→ WHAT TO PRODUCE
Write out the full set of records exactly. Any pictures in them do not belong in the copy.

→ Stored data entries
○ ○ ○ ○ ○

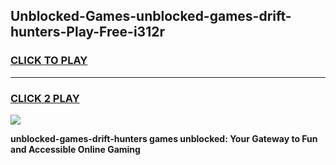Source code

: 
## Unblocked-Games-unblocked-games-drift-hunters-Play-Free-i312r
<h3>
<a href="https://premium76.site?title=unblocked-games-drift-hunters&ref=20M">CLICK TO PLAY</a></h3>
<hr>

<h3>
<a href="https://premium76.site?title=unblocked-games-drift-hunters&ref=20M">CLICK 2 PLAY</a>
  
</h3>

<a href="https://premium76.site?title=unblocked-games-drift-hunters&ref=19M"><img src="https://clearcache.store/games.png"></a>


**unblocked-games-drift-hunters games unblocked: Your Gateway to Fun and Accessible Online Gaming**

○ ○ ○ ○ ○

→ YOUR RESPONSE
Source code

: 
## Unblocked-Games-unblocked-games-drift-hunters-Play-Free-i312r
<h3>
<a href="https://premium76.site?title=unblocked-games-drift-hunters&ref=20M">CLICK TO PLAY</a></h3>
<hr>

<h3>
<a href="https://premium76.site?title=unblocked-games-drift-hunters&ref=20M">CLICK 2 PLAY</a>
  
</h3>

<a href="https://premium76.site?title=unblocked-games-drift-hunters&ref=19M"><img src="https://clearcache.store/games.png"></a>


**unblocked-games-drift-hunters games unblocked: Your Gateway to Fun and Accessible Online Gaming**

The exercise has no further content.